NYU Langone Medical Center

The Association of American Medical Colleges reported on how the NYU Langone Medical Center participated in the CMS Bundled Payment for Care Improvement initiative. Joe Bosco and Rich Iorio of New York University (NYU) Langone Medical Center discussed their experience with the Bundled Payment for Care Improvement initiative and their belief that bundled payment models would allow them to improve the quality of patient care.

“For CMS, the biggest challenge was starting the BPCI program. The first proposals came out in 2011 but it was finalized only in late 2013,” said Terry. “The design, reconciliation, and sharing data were some of the challenges CMS encountered that are now reconciled. CMS spent time making sure providers have scale.”

“Getting commercial plans climbing, learning scale and deciding on which episodes and which definitions to follow [is important] as well as creating provider networks,” he continued.

The biggest barrier the medical center faced in moving forward with the bundled payment model was the large number of staff members needed to better coordinate care. The number of clinicians and providers varied from home health professionals, nurses, and social workers to physical therapists and care management specialists.

The bundled payment program led the NYU Langone Medical Center to transform its organizational alignment so that more staff members were connected and coordinating care for the patient community. The first steps that NYU Langone Medical Center took in building the infrastructure related to their bundled payment model includes establishing the care management framework.

Care management involves managing patients both during the hospital stay and at post-acute care facilities. NYU Langone Medical Center has also begun using home health agencies to reduce costs and allow patients to recover more quickly at home.

The medical center now uses risk-factor identification and mitigation processes to reduce the likelihood of complications during surgery.
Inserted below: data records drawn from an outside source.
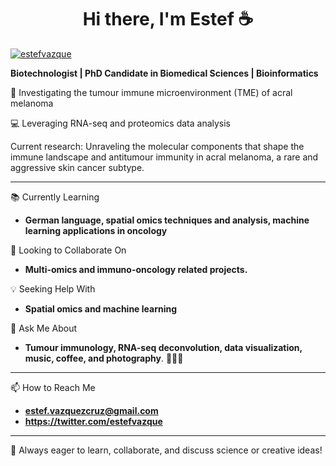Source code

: <h1 align="center">Hi there, I'm Estef ☕ </h1>

<p align="left"> <a href="https://twitter.com/estefvazque" target="blank"><img src="https://img.shields.io/twitter/follow/estefvazque?logo=twitter&style=for-the-badge" alt="estefvazque" /></a> </p>

**Biotechnologist | PhD Candidate in Biomedical Sciences | Bioinformatics**

🧬 Investigating the tumour immune microenvironment (TME) of acral melanoma  

💻 Leveraging RNA-seq and proteomics data analysis

Current research: Unraveling the molecular components that shape the immune landscape and antitumour immunity in acral melanoma, a rare and aggressive skin cancer subtype.

---

📚 Currently Learning

 - **German language, spatial omics techniques and analysis, machine learning applications in oncology**

👥 Looking to Collaborate On

- **Multi-omics and immuno-oncology related projects.**

💡 Seeking Help With

-  **Spatial omics and machine learning**

💬 Ask Me About

- **Tumour immunology, RNA-seq deconvolution, data visualization, music, coffee, and photography**. 🎸🎹🎨


---

📫 How to Reach Me

- **estef.vazquezcruz@gmail.com**
- **https://twitter.com/estefvazque**
  
---

🎵 Always eager to learn, collaborate, and discuss science or creative ideas!

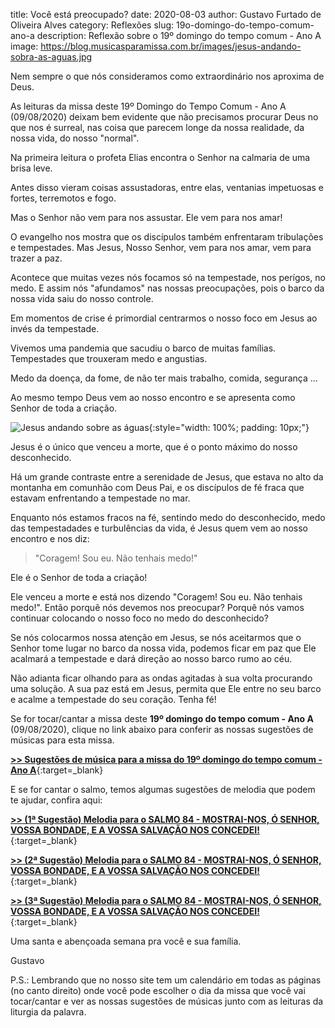 ﻿title: Você está preocupado?
date: 2020-08-03
author: Gustavo Furtado de Oliveira Alves
category: Reflexões
slug: 19o-domingo-do-tempo-comum-ano-a
description: Reflexão sobre o 19º domingo do tempo comum - Ano A
image: https://blog.musicasparamissa.com.br/images/jesus-andando-sobra-as-aguas.jpg

Nem sempre o que nós consideramos como extraordinário nos aproxima de Deus.

As leituras da missa deste 19º Domingo do Tempo Comum - Ano A (09/08/2020)
deixam bem evidente que não precisamos procurar Deus no que nos é surreal,
nas coisa que parecem longe da nossa realidade, da nossa vida, do nosso "normal".

Na primeira leitura o profeta Elias encontra o Senhor na calmaria de uma brisa leve.

Antes disso vieram coisas assustadoras, entre elas, ventanias impetuosas e fortes, terremotos e fogo.

Mas o Senhor não vem para nos assustar. Ele vem para nos amar!

O evangelho nos mostra que os discípulos também enfrentaram tribulações e tempestades.
Mas Jesus, Nosso Senhor, vem para nos amar, vem para trazer a paz.

Acontece que muitas vezes nós focamos só na tempestade, nos perígos, no medo.
E assim nós "afundamos" nas nossas preocupações, pois o barco da nossa vida saiu do nosso controle.

Em momentos de crise é primordial centrarmos o nosso foco em Jesus ao invés da tempestade.

Vivemos uma pandemia que sacudiu o barco de muitas famílias.
Tempestades que trouxeram medo e angustias.

Medo da doença, da fome, de não ter mais trabalho, comida, segurança ...

Ao mesmo tempo Deus vem ao nosso encontro e se apresenta como Senhor de toda a criação.

![Jesus andando sobre as águas](/images/jesus-andando-sobra-as-aguas.jpg){:style="width: 100%; padding: 10px;"}

Jesus é o único que venceu a morte, que é o ponto máximo do nosso desconhecido.

Há um grande contraste entre a serenidade de Jesus, que estava no alto da montanha em comunhão com Deus Pai, e os discípulos de fé fraca que estavam enfrentando a tempestade no mar.

Enquanto nós estamos fracos na fé, sentindo medo do desconhecido, medo das tempestadades e turbulências da vida, é Jesus quem vem ao nosso encontro e nos diz:

> "Coragem! Sou eu. Não tenhais medo!"

Ele é o Senhor de toda a criação!

Ele venceu a morte e está nos dizendo "Coragem! Sou eu. Não tenhais medo!".
Então porquê nós devemos nos preocupar?
Porquê nós vamos continuar colocando o nosso foco no medo do desconhecido?

Se nós colocarmos nossa atenção em Jesus,
se nós aceitarmos que o Senhor tome lugar no barco da nossa vida,
podemos ficar em paz que Ele acalmará a tempestade e dará direção ao nosso barco rumo ao céu.

Não adianta ficar olhando para as ondas agitadas à sua volta procurando uma solução.
A sua paz está em Jesus, permita que Ele entre no seu barco e acalme a tempestade do seu coração. Tenha fé!








Se for tocar/cantar a missa deste **19º domingo do tempo comum - Ano A** (09/08/2020),
clique no link abaixo para conferir as nossas sugestões de músicas para esta missa.

[**>> Sugestões de música para a missa do 19º domingo do tempo comum - Ano A**](https://musicasparamissa.com.br/sugestoes-para/19o-domingo-do-tempo-comum-ano-a){:target=\_blank}

E se for cantar o salmo, temos algumas sugestões de melodia que podem te ajudar, confira aqui:

[**>> (1ª Sugestão) Melodia para o SALMO 84 - MOSTRAI-NOS, Ó SENHOR, VOSSA BONDADE, E A VOSSA SALVAÇÃO NOS CONCEDEI!**](https://musicasparamissa.com.br/musica/salmo-84-mostrai-nos-o-senhor-vossa-bondade-e-vossa-salvacao-nos-concedei/){:target=\_blank}

[**>> (2ª Sugestão) Melodia para o SALMO 84 - MOSTRAI-NOS, Ó SENHOR, VOSSA BONDADE, E A VOSSA SALVAÇÃO NOS CONCEDEI!**](https://musicasparamissa.com.br/musica/salmo-84-mostrai-nos-o-senhor-vossa-bondade-e-a-vossa-salvacao-nos-concedei/){:target=\_blank}

[**>> (3ª Sugestão) Melodia para o SALMO 84 - MOSTRAI-NOS, Ó SENHOR, VOSSA BONDADE, E A VOSSA SALVAÇÃO NOS CONCEDEI!**](https://musicasparamissa.com.br/musica/salmo-84-ano-a/){:target=\_blank}

Uma santa e abençoada semana pra você e sua família.

Gustavo

P.S.: Lembrando que no nosso site tem um calendário em todas as páginas (no canto direito) 
onde você pode escolher o dia da missa que você vai tocar/cantar e ver as nossas sugestões 
de músicas junto com as leituras da liturgia da palavra.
This may include assisting with smoking cessation, diabetes management, or weight loss prior to joint replacement surgeries.

Iorio and Bosco urge for the healthcare industry to expand transparency so that more stakeholders can learn which facilities established savings and which saw losses as well as what medical conditions bundled payment programs were used to treat.

Through the bundled payment model, the NYU Langone Medical Center has improved patient outcomes, healthcare access, and patient education. The results from multiple case studies show that healthcare bundled payment models are able to bring in greater cost savings and improve the quality of patient care.